Our standard policy for handling compromised computers at OSU is to block access to them at the backbone network. There are several good reasons for doing this, but the primary issue is to help ensure that these compromised computers don't become a bigger problem for the rest of the University than they have to.

Since the only visible address for a NAT-based network is the public address, this is what will be blocked if a computer on the private network is compromised. When we block the public address for the NAT, everything on the NAT will be unable to access the Internet. The longer it takes to find and fix the compromised computer, the greater our incentive for blocking the problem at the backbone. And the longer it takes to find and fix the problem, the longer the block will remain in place.

To overcome the difficulties in tracking activity back to the source, you could log the translation between private addresses and ports to the assigned public addresses and ports. Few NAT routers can create these sorts of logs, and the logs will be very large. Although that makes it easier to track things to the source, it change the impact of having the public address blocked.

Why doesn't the University just put a firewall in at the Internet border?

Good question. There are several reasons.

The first, and probably most important, is that the university is a large and decentralized place, with many diverse groups that have wildly different requirements for access controls (and for freedom from access controls). It would be difficult at best to come up with an effective border firewall without significant changes to the largely decentralized environment that we have. This might not be a bad thing, but it isn't going to happen any time soon. Until it does, any border firewall would necessarily look like swiss cheese and would effectively be so open as to be meaningless.
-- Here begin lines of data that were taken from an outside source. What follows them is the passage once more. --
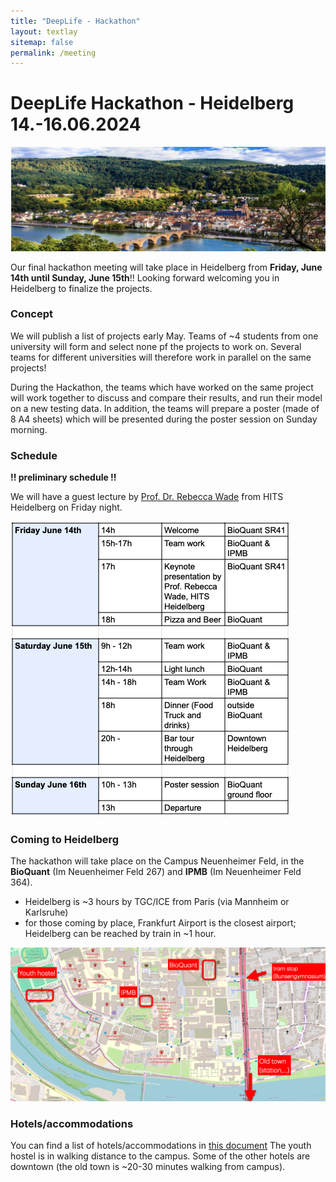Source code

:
 ```yaml
---
title: "DeepLife - Hackathon"
layout: textlay
sitemap: false
permalink: /meeting
---
```


# DeepLife Hackathon - Heidelberg 14.-16.06.2024


![heidelberg](./images/heidelberg.png)

Our final hackathon meeting will take place in Heidelberg from **Friday, June 14th until Sunday, June 15th**!! Looking forward welcoming you in Heidelberg to finalize the projects.


### Concept

We will publish a list of projects early May. Teams of ~4 students from one university will form and select none pf the projects to work on. Several teams for different universities will therefore work in parallel on the same projects!

During the Hackathon, the teams which have worked on the same project will work together to discuss and compare their results, and run their model on a new testing data. In addition, the teams will prepare a poster (made of 8 A4 sheets) which will be presented during the poster session on Sunday morning.

### Schedule

**!! preliminary schedule !!**

We will have a guest lecture by [Prof. Dr. Rebecca Wade](https://www.h-its.org/people/prof-dr-rebecca-wade/) from HITS Heidelberg on Friday night.

![hackathon](./images/hackathon.png)

### Coming to Heidelberg

The hackathon will take place on the Campus Neuenheimer Feld, in the **BioQuant** (Im Neuenheimer Feld 267) and **IPMB** (Im Neuenheimer Feld 364).

* Heidelberg is ~3 hours by TGC/ICE from Paris (via Mannheim or Karlsruhe)
* for those coming by place, Frankfurt Airport is the closest airport; Heidelberg can be reached by train in ~1 hour.

![map of the campus](./images/map.png)

### Hotels/accommodations

You can find a list of hotels/accommodations in [this document](./downloads/hotels.pdf)
The youth hostel is in walking distance to the campus. Some of the other hotels are downtown (the old town is ~20-30 minutes walking from campus).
If we had a border firewall, we would still be recommending that departments install their own firewalls, in essence to protect them from attack from within the University. Since we feel that every department should have its own firewall regardless of the presence or absence of a border firewall, we've been pushing more in the direction of departmental firewalls and we've put little or no effort into creating a better border firewall.

We have recently started blocking more at the border (see "What does the University block at the Internet border?"), but this should not be regarded as an effective substitute for a well-configured departmental firewall.

What does the University block at the Internet border?

We have always blocked:

1. Source-routed packets.
2. Traffic with obviously spoofed source addresses.

Blocks on these services are reviewed quarterly:

1. UDP/69 (TFTP) inbound and outbound
2. UDP/135, TCP/135 inbound
3. UDP/139, TCP/139 inbound
4. UDP/445, TCP/445 inbound

Some ports are blocked for a short time due to the fact that they are commonly being used on campus for various backdoors but there are none at the moment.